The proposed GSSP is found in a varved succession of lake sediment from Crawford Lake, Ontario, Canada. Three Standard Auxiliary Boundary Stratotypes (SABS) are also proposed; from Beppu Bay, Japan, Sihailongwan Maar Lake, China and Śnieźka peatland, Poland.

The proposals submitted by the AWG to the SQS can be downloaded from EarthArXiv

Executive Summary: The Anthropocene Epoch and Crawfordian Age (doi:

Part 1: Anthropocene Series/Epoch: stratigraphic context and justification of rank (doi:

Part 2: Descriptions of the proposed Crawford Lake GSSP and supporting SABSs (doi:

Stratigraphic figure showing primary marker and other markers in proposed Anthropocene GSSP and SABS

Correlation of primary marker (239+240Pu) and selected additional markers (spheroidal carbonaceous particles (SCPs), caesium (137Cs) and radiocarbon (F14C) between proposed Anthropocene GSSP at Crawford Lake and the three SABSs of Beppu Bay, Sihailongwan Maar Lake and Śnieżka Peatland relative to the 1952 CE onset of the Anthropocene.
(Source: Figure ES3 in Executive Summary)

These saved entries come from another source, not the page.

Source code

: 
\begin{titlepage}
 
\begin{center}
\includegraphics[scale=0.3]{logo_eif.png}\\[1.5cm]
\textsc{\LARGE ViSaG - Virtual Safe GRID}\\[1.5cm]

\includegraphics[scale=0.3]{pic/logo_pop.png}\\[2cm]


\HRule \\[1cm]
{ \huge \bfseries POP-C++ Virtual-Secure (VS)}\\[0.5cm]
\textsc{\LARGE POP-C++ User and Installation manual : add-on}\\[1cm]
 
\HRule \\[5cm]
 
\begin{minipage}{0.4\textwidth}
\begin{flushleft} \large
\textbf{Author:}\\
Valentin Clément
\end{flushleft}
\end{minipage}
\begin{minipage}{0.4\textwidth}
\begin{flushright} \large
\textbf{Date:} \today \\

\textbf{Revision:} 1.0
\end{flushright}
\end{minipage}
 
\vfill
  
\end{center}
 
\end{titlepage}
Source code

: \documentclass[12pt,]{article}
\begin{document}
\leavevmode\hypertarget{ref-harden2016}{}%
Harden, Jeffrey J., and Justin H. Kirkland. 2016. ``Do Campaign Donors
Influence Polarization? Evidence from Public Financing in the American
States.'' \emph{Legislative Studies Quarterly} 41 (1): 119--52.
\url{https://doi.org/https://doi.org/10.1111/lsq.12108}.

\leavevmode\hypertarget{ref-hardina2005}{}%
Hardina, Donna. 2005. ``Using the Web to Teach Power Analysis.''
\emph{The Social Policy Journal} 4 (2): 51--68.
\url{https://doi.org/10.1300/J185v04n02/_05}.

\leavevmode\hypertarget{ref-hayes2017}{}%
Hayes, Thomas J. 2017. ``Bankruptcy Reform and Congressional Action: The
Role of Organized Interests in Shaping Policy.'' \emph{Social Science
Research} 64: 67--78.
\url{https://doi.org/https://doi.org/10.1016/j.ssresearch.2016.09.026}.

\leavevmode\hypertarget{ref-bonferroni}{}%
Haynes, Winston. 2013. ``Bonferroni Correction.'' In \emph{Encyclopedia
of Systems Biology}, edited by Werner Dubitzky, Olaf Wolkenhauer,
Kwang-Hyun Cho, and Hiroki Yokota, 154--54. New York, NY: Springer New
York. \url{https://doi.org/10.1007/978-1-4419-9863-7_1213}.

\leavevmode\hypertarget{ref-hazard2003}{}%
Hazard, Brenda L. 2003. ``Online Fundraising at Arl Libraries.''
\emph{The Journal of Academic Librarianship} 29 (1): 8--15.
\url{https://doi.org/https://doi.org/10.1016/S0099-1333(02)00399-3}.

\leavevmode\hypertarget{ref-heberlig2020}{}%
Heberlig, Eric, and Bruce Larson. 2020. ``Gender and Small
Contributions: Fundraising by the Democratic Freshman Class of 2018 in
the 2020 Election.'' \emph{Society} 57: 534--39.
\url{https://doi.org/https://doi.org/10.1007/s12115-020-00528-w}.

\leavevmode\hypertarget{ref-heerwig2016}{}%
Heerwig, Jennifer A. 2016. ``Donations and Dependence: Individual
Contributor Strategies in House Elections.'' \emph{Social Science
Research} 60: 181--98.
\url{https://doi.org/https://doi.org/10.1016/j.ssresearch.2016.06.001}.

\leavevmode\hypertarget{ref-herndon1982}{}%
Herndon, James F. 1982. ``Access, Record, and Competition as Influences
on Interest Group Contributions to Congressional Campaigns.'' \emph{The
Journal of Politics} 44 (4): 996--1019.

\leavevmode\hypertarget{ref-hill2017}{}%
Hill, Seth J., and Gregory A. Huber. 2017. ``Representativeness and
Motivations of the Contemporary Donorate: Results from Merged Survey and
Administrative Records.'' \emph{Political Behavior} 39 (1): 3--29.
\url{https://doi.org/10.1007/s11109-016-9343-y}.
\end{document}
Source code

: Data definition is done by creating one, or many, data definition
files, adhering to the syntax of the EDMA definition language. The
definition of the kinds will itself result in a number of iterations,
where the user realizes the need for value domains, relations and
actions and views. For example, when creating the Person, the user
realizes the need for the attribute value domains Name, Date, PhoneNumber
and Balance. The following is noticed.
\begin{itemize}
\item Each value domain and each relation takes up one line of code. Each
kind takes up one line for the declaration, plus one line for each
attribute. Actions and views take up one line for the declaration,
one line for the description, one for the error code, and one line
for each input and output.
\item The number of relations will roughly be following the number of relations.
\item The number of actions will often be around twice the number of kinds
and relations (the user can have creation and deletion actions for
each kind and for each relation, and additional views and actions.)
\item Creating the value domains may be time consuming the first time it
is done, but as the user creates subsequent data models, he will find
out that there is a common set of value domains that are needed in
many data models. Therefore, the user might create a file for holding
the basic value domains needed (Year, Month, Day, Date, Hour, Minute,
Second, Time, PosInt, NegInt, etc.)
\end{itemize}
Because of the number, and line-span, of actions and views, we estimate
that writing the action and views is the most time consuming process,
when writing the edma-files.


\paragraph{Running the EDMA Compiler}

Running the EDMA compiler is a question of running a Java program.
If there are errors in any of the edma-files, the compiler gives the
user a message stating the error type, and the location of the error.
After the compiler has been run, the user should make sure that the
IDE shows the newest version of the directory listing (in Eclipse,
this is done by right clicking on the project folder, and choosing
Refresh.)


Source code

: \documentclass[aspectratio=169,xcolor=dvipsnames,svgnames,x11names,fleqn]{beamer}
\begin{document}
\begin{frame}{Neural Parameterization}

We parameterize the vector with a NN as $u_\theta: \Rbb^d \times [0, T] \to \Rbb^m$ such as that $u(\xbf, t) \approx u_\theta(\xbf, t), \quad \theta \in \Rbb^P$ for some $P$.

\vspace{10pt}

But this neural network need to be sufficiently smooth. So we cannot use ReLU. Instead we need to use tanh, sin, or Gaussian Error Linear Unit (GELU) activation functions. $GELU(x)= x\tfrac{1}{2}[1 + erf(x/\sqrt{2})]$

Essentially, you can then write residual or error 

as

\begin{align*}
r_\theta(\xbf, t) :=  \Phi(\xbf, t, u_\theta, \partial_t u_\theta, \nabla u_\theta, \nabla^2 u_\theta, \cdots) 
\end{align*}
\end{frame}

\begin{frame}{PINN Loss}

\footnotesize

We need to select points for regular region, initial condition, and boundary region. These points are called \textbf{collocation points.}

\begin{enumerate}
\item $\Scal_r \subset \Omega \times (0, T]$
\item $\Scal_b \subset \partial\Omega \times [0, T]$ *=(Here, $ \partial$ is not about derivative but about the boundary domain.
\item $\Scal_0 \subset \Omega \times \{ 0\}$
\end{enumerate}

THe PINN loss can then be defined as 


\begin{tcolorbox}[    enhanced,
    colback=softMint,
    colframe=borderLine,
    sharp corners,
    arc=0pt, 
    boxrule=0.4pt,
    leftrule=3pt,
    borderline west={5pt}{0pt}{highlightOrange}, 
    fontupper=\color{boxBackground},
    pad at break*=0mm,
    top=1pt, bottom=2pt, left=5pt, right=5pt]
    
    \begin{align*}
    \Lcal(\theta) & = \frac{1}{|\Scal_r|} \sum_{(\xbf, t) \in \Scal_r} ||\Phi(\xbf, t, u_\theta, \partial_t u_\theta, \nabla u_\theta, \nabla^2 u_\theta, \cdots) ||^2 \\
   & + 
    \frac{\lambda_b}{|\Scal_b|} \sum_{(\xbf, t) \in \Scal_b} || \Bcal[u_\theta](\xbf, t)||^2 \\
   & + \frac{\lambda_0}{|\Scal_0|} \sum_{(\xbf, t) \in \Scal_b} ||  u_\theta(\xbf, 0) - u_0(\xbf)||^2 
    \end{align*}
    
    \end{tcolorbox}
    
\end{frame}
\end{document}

Further details on the stratigraphic research from the sites investigated by the AWG and GSSP scientific teams can be found in the special issue of The Anthropocene Review. “Global boundary Stratotype Section and Point for the Anthropocene series”, Volume 10, Issue 1, April 2023

Thank you to all the teams of scientists who contributed to this chronostratigraphic research and the great numbers of scholars and wider community globally who have jointly explored the Anthropocene since 2009. Special thanks to the Haus der Kulturen der Welt and Max Planck Institute for the History of Science who supported this unique, collaborative, and transdisciplinary exploration of the Anthropocene with the AWG between 2014 and 2022.

Results of binding vote by AWG

Released 21st May 2019

Following guidance from the Subcommission on Quaternary Stratigraphy and the International Commission on Stratigraphy, the AWG have completed a binding vote to affirm some of the key questions that were voted on and agreed at the IGC Cape Town meeting in 2016. The details are as follows:

No. of potential voting members: 34        No. required to be quorate (60%): 21     No. of votes received: 33 (97% of voting membership)

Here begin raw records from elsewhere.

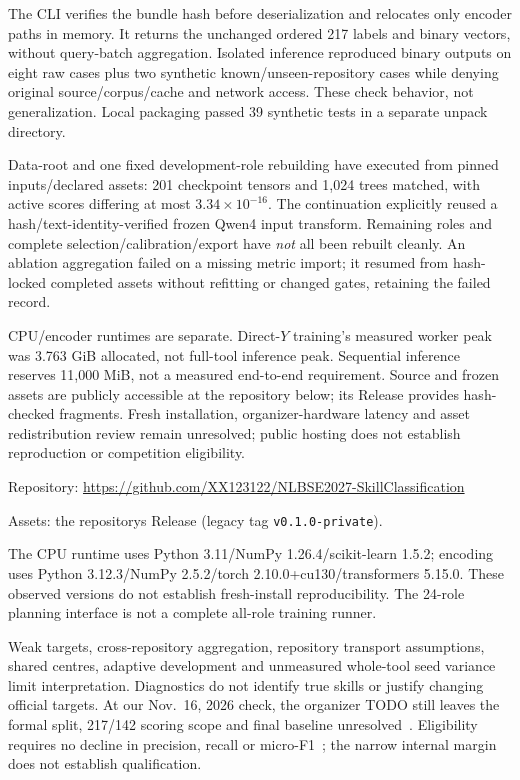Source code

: \documentclass[10pt,conference]{IEEEtran}
\begin{document}
The CLI verifies the bundle hash before deserialization and relocates only encoder paths in memory. It returns the unchanged ordered 217 labels and binary vectors, without query-batch aggregation. Isolated inference reproduced binary outputs on eight raw cases plus two synthetic known/unseen-repository cases while denying original source/corpus/cache and network access. These check behavior, not generalization. Local packaging passed 39 synthetic tests in a separate unpack directory.

Data-root and one fixed development-role rebuilding have executed from pinned inputs/declared assets: 201 checkpoint tensors and 1,024 trees matched, with active scores differing at most $3.34\times10^{-16}$. The continuation explicitly reused a hash/text-identity-verified frozen Qwen4 input transform. Remaining roles and complete selection/calibration/export have \emph{not} all been rebuilt cleanly. An ablation aggregation failed on a missing metric import; it resumed from hash-locked completed assets without refitting or changed gates, retaining the failed record.

CPU/encoder runtimes are separate. Direct-$Y$ training's measured worker peak was 3.763 GiB allocated, not full-tool inference peak. Sequential inference reserves 11,000 MiB, not a measured end-to-end requirement. Source and frozen assets are publicly accessible at the repository below; its Release provides hash-checked fragments. Fresh installation, organizer-hardware latency and asset redistribution review remain unresolved; public hosting does not establish reproduction or competition eligibility.\par\begingroup\raggedright\noindent Repository: \url{https://github.com/XX123122/NLBSE2027-SkillClassification}\par\noindent Assets: the repository\textquotesingle s Release (legacy tag \texttt{v0.1.0-private}).\par\endgroup

\newpage
The CPU runtime uses Python 3.11/NumPy 1.26.4/scikit-learn 1.5.2; encoding uses Python 3.12.3/NumPy 2.5.2/torch 2.10.0+cu130/transformers 5.15.0. These observed versions do not establish fresh-install reproducibility. The 24-role planning interface is not a complete all-role training runner.

Weak targets, cross-repository aggregation, repository transport assumptions, shared centres, adaptive development and unmeasured whole-tool seed variance limit interpretation. Diagnostics do not identify true skills or justify changing official targets. At our Nov.~16, 2026 check, the organizer TODO still leaves the formal split, 217/142 scoring scope and final baseline unresolved~\cite{repository}. Eligibility requires no decline in precision, recall or micro-F1~\cite{competition}; the narrow internal margin does not establish qualification.
\end{document}
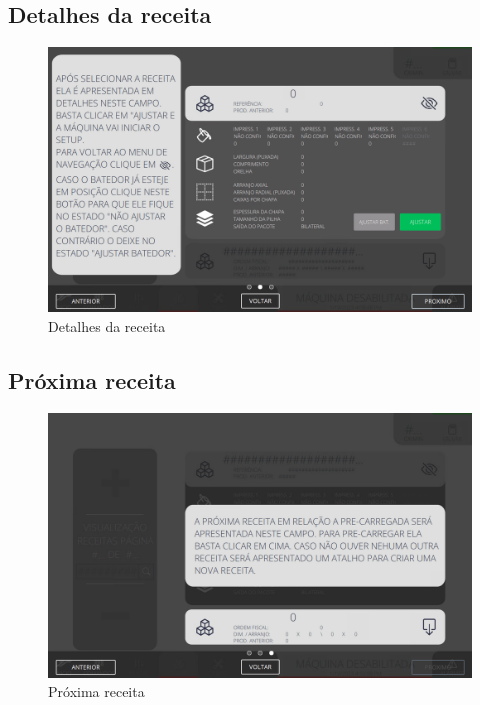 \newpage
\thispagestyle{fancy}
\vspace*{40 pt}
\subsection{\small Detalhes da receita}
\vspace*{\fill}
\begin{figure}[h]
    \centering
    \includegraphics[width=576 px,height=360 px]{src/imagesICV/09-request/visualization/e-5.png}
    \caption{Detalhes da receita}
\end{figure}
\vspace*{\fill}

\newpage
\thispagestyle{fancy}
\vspace*{40 pt}
\subsection{\small Próxima receita}
\vspace*{\fill}
\begin{figure}[h]
    \centering
    \includegraphics[width=576 px,height=360 px]{src/imagesICV/09-request/visualization/e-6.png}
    \caption{Próxima receita}
\end{figure}
\vspace*{\fill}
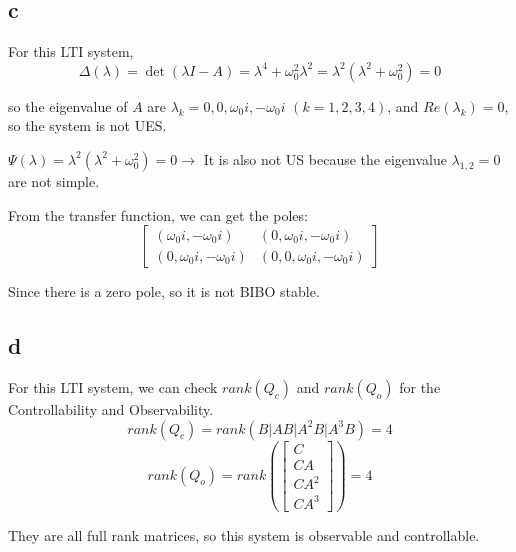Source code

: \documentclass{article}
\begin{document}
\subsection{c}
For this LTI system, 
$$\Delta(\lambda) = \det (\lambda I - A) = \lambda^4 + \omega_0^2 \lambda^2 = \lambda^2 (\lambda^2 + \omega_0^2) = 0$$

so the eigenvalue of $A$ are $\lambda_k = 0, 0, \omega_0 i, -\omega_0 i$ $(k = 1,2,3,4)$, and $Re (\lambda_k) = 0$, so the system is not UES.

$\Psi(\lambda) = \lambda^2 (\lambda^2 + \omega_0^2) = 0 \rightarrow$ It is also not US because the eigenvalue $\lambda_{1,2} = 0$ are not simple.

From the transfer function, we can get the poles: 
$$\left[
 \begin{matrix}
   (\omega_0 i, - \omega_0 i) & (0, \omega_0 i, - \omega_0 i) \\
   (0, \omega_0 i, - \omega_0 i) & (0,0, \omega_0 i, - \omega_0 i)
  \end{matrix}
  \right]$$

Since there is a zero pole, so it is not BIBO stable.
\subsection{d}
For this LTI system, we can check $rank(Q_c)$ and $rank(Q_o)$ for the Controllability and Observability.
$$rank(Q_c) = rank(B | AB | A^2 B | A^3 B) = 4$$
$$rank(Q_o) = rank(\left[
 \begin{matrix}
    C \\
    CA \\
    CA^2 \\
    CA^3
  \end{matrix}
  \right]) = 4$$
  
They are all full rank matrices, so this system is observable and controllable.
\end{document}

Q1.  Should the Anthropocene be treated as a formal chrono-stratigraphic unit defined by a GSSP?

29  voted in favour (88% of votes cast); 4 voted against; no abstentions

Q2. Should the primary guide for the base of the Anthropocene be one of the stratigraphic signals around the mid-twentieth century of the Common Era?

29  voted in favour (88% of votes cast); 4 voted against; no abstentions

Both votes exceed the 60% supermajority of cast votes required to be agreed by the Anthropocene Working Group as the official stance of the group and will guide their subsequent analysis.

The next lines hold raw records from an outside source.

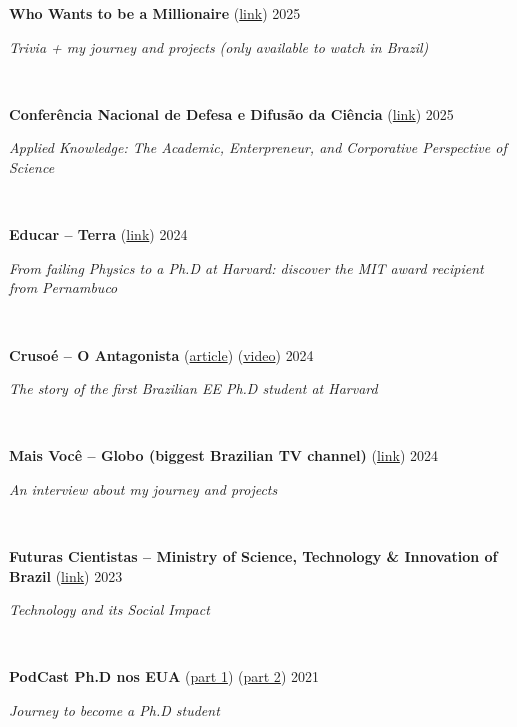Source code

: \documentclass[letterpaper,10pt]{article}
\newcommand{\entry}[4]{

\begin{minipage}[t]{.15\textwidth}
\end{minipage}
\hfill\vline\hfill 
\begin{minipage}[t]{0.95\textwidth}
#2 \hfill \textsc{#1}

\textit{#3}

\footnotesize{#4}
\end{minipage}\\\vspace{.25cm}}
\begin{document}
\entry{2025}{\textbf{Who Wants to be a Millionaire} (\href{https://globoplay.globo.com/v/13718386/}{link})}{Trivia + my journey and projects (only available to watch in Brazil)}{}

\entry{2025}{\textbf{Conferência Nacional de Defesa e Difusão da Ciência} (\href{https://www.youtube.com/live/LHjNjV-f6q0?si=0vh8dLnf76PwcLZl&t=20177}{link})}{Applied Knowledge: The Academic, Enterpreneur, and Corporative Perspective of Science}{}

\entry{2024}{\textbf{Educar -- Terra} (\href{https://www.terra.com.br/noticias/educacao/da-recuperacao-em-fisica-ao-phd-em-harvard-conheca-a-historia-do-pernambucano-premiado-pelo-mit,3ed69c5460e41efbfe796dffdf6c47c4shi065se.html}{link})}{From failing Physics to a Ph.D at Harvard: discover the MIT award recipient from Pernambuco}{}

\entry{2024}{\textbf{Crusoé -- O Antagonista} (\href{https://crusoe.com.br/edicoes/325/a-historia-do-primeiro-brasileiro-phd-em-engenharia-em-harvard/}{article}) (\href{https://www.youtube.com/watch?v=wmis_W-EFKk}{video})}{The story of the first Brazilian EE Ph.D student at Harvard}{}

\entry{2024}{\textbf{Mais Você -- Globo (biggest Brazilian TV channel)} (\href{https://globoplay.globo.com/v/12673677/}{link})}{An interview about my journey and projects}{}

\entry{2023}{\textbf{Futuras Cientistas -- Ministry of Science, Technology \& Innovation of Brazil} (\href{https://www.youtube.com/watch?v=g5Inc6qXO6k&ab_channel=FuturasCientistas}{link})}{Technology and its Social Impact}{}

\entry{2021}{\textbf{PodCast Ph.D nos EUA} (\href{https://open.spotify.com/episode/37Rn34gdy7AxNgHeAvdIH0?si=11bf338624d04113}{part 1}) (\href{https://open.spotify.com/episode/7zYdb51lXeKbfpULOgpQlx?si=d1dbd10b9197486e}{part 2})}{Journey to become a Ph.D student}{}
\end{document}
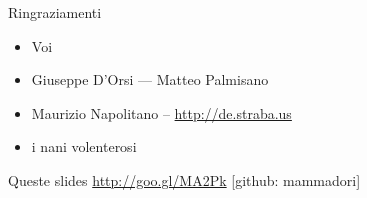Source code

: \documentclass[italian,compress,red]{beamer}
\begin{document}
\begin{frame}[<+->]{Ringraziamenti}
 \begin{itemize}
  \item Voi
  \item Giuseppe D'Orsi --- Matteo Palmisano
  \item Maurizio Napolitano -- \url{http://de.straba.us}
  \item i nani volenterosi
 \end{itemize}
 
  \begin{block}{Queste slides}
  \url{http://goo.gl/MA2Pk} [github: mammadori]
  \end{block}
 
\end{frame}
\end{document}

What is the Anthropocene? – current definition and status

  • The ‘Anthropocene’ is a term widely used since its coining by Paul Crutzen and Eugene Stoermer in 2000 to denote the present geological time interval, in which many conditions and processes on Earth are profoundly altered by human impact. This impact has intensified significantly since the onset of industrialization, taking us out of the Earth System state typical of the Holocene Epoch that post-dates the last glaciation.
  • The ‘Anthropocene’ has developed a range of meanings among vastly different scholarly communities. Here we examine the Anthropocene as a geological time (chronostratigraphic) unit and potential addition to the Geological Time Scale, consistent with Crutzen and Stoermer’s original proposal. The Anthropocene Working Group (AWG) is charged with this task as a component body of the Subcommission on Quaternary Stratigraphy (SQS) which is itself a constituent body of the International Commission on Stratigraphy (ICS).
  • Phenomena associated with the Anthropocene include: an order-of-magnitude increase in erosion and sediment transport associated with urbanization and agriculture; marked and abrupt anthropogenic perturbations of the cycles of elements such as carbon, nitrogen, phosphorus and various metals together with new chemical compounds; environmental changes generated by these perturbations, including global warming, sea-level rise, ocean acidification and spreading oceanic ‘dead zones’; rapid changes in the biosphere both on land and in the sea, as a result of habitat loss, predation, explosion of domestic animal populations and species invasions;  and the proliferation and global dispersion of many new ‘minerals’ and ‘rocks’ including concrete, fly ash and plastics, and the myriad ‘technofossils’ produced from these and other materials.
  • Many of these changes will persist for millennia or longer, and are altering the trajectory of the Earth System, some with permanent effect. They are being reflected in a distinctive body of geological strata now accumulating, with potential to be preserved into the far future.
  • The Anthropocene is not currently a formally defined geological unit within the Geological Time Scale; officially we still live within the Meghalayan Age of the Holocene Epoch. A proposal to formalise the Anthropocene is being developed by the AWG. Based on preliminary recommendations made by the AWG in 2016, this proposal is being developed on the following basis:
    1. It is being considered at series/epoch level (and so its base/beginning would terminate the Holocene Series/Epoch as well as Meghalayan Stage/Age);
    2. It would be defined by the standard means for a unit of the Geological Time Scale, via a Global boundary Stratotype Section and Point (GSSP), colloquially known as a ‘golden spike’;
    3. Its beginning would be optimally placed in the mid-20th century, coinciding with the array of geological proxy signals preserved within recently accumulated strata and resulting from the ‘Great Acceleration’ of population growth, industrialization and globalization;
    4. The sharpest and most globally synchronous of these signals, that may form a primary marker, is made by the artificial radionuclides spread worldwide by the thermonuclear bomb tests from the early 1950s.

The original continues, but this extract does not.